Ответ замигал не сразу и был короткий, как стон: «подшипники горят. больше десяти не дам».

Десять узлов. А японский истребитель, чей дым уже поднимался из-за нашей кормы – чёрный, упорный, нагоняющий, – давал узлов двадцать пять. Он шёл за нами от стада, один, оторвавшись от своих, азартный, как был бы азартен и я на его месте, почуяв подранка. И подранок был. Подранок ковылял концевым на своих десяти узлах и отставал с каждой минутой на корпус, на два, на три.

Дальше пошла арифметика. Та самая, между которой и совестью я просидел сутки назад над картой, думая, что знаю её. Я её не знал. Я знал её на бумаге.

Бросить «Стройный» – и отряд уходит целым к своим батареям. Теряю корабль и тех, кто на нём, но три из четырёх возвращаются, и это по всем наставлениям правильно: командир сохраняет соединение, не разменивает три на один.

Прикрыть «Стройный» – и я разворачиваю весь отряд навстречу истребителю, принимаю дневной бой у чужого берега, и тогда под удар идут все четыре вымпела разом, и я могу не привести вообще никого.

Я вспомнил, как вчера днём сказал перепачканному мальчишке-машинисту в его вылизанной до блеска машине: станешь – дай ракету и держись на воде, мы тебя не бросим. И как он услышал это «не бросим» лучше, чем приказ про уголь. Слово, данное машинисту второй статьи, в этой арифметике не весило ничего. И весило всё.

– Поворот «все вдруг», – сказал я. – Идём на истребитель. Втроём. «Стройному» – полный, сколько вытянет, к Тигровому, под батареи, не оглядываясь.

«Сторожевой», «Расторопный» и Огарёв развернулись и пошли встречь японцу – трое на одного. Тот, увидев, что подранок прикрыт, что на него идут три буруна, замешкался. Отвернул. Стал отрабатывать дистанцию, ловить нас на циркуляции, не желая лезть в ближний бой втроём. Завязалась та злая бестолковая дневная толчея миноносцев, которую связно не перескажешь, потому что в ней нет связности: маневр, залп, недолёт, перелёт, чёрный дым поперёк прицела, белые столбы у борта, и снова маневр, и снова. Снаряды клали то с недолётом, то с перелётом. Один лёг так близко, что осколки пропели над головами и щёлкнули по трубе.

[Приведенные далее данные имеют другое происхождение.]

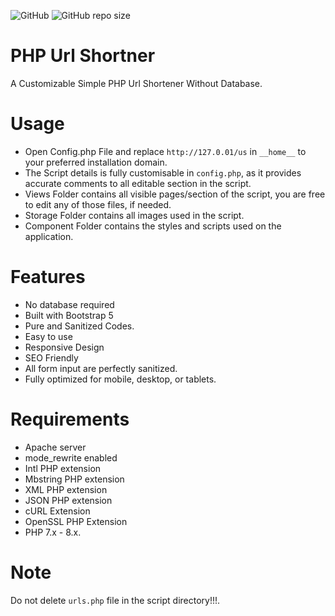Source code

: <img alt="GitHub" src="https://img.shields.io/github/license/oladoyinboadverts/PHP-Url-Shortener?style=for-the-badge"> <img alt="GitHub repo size" src="https://img.shields.io/github/repo-size/oladoyinboadverts/PHP-Url-Shortener?style=for-the-badge">

# PHP Url Shortner
 A Customizable Simple PHP Url Shortener Without Database.

# Usage

- Open Config.php File and replace ```http://127.0.01/us``` in ```__home__``` to your preferred installation domain.
- The Script details is fully customisable in ``config.php``, as it provides accurate comments to all editable section in the script.
- Views Folder contains all visible pages/section of the script, you are free to edit any of those files, if needed.
- Storage Folder contains all images used in the script.
- Component Folder contains the styles and scripts used on the application.

# Features
- No database required
- Built with Bootstrap 5
- Pure and Sanitized Codes.
- Easy to use
- Responsive Design
- SEO Friendly
- All form input are perfectly sanitized.
- Fully optimized for mobile, desktop, or tablets.

# Requirements
- Apache server
- mode_rewrite enabled
- Intl PHP extension
- Mbstring PHP extension
- XML PHP extension
- JSON PHP extension
- cURL Extension
- OpenSSL PHP Extension
- PHP 7.x - 8.x.


# Note
Do not delete ```urls.php``` file in the script directory!!!.

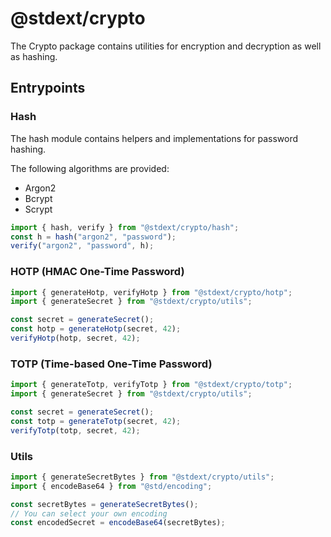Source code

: # @stdext/crypto

The Crypto package contains utilities for encryption and decryption as well as
hashing.

## Entrypoints

### Hash

The hash module contains helpers and implementations for password hashing.

The following algorithms are provided:

- Argon2
- Bcrypt
- Scrypt

```ts
import { hash, verify } from "@stdext/crypto/hash";
const h = hash("argon2", "password");
verify("argon2", "password", h);
```

### HOTP (HMAC One-Time Password)

```ts
import { generateHotp, verifyHotp } from "@stdext/crypto/hotp";
import { generateSecret } from "@stdext/crypto/utils";

const secret = generateSecret();
const hotp = generateHotp(secret, 42);
verifyHotp(hotp, secret, 42);
```

### TOTP (Time-based One-Time Password)

```ts
import { generateTotp, verifyTotp } from "@stdext/crypto/totp";
import { generateSecret } from "@stdext/crypto/utils";

const secret = generateSecret();
const totp = generateTotp(secret, 42);
verifyTotp(totp, secret, 42);
```

### Utils

```ts
import { generateSecretBytes } from "@stdext/crypto/utils";
import { encodeBase64 } from "@std/encoding";

const secretBytes = generateSecretBytes();
// You can select your own encoding
const encodedSecret = encodeBase64(secretBytes);
```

Но мы своё делали: мы оттирали его от «Стройного». Мы выигрывали подранку те мили, что отделяли его от спасительных батарей на Тигровом полуострове, откуда уже могли дотянуться наши пушки.

И на последней из этих миль японец, отворачивая окончательно, дал прощальный залп. Не по нам. По уходящему подранку. Наугад, со зла, чтоб не уходить с пустыми руками.

Один снаряд нашёл «Стройный».

Я увидел вспышку у него на корме – низкую, тусклую в прибывающем утреннем свете. И сразу за ней – пар. Белый бешеный столб пара из распоротого нутра. Перебило паропровод у самой машины. «Стройный» сел кормой, расхлёстанный, и встал. Совсем встал.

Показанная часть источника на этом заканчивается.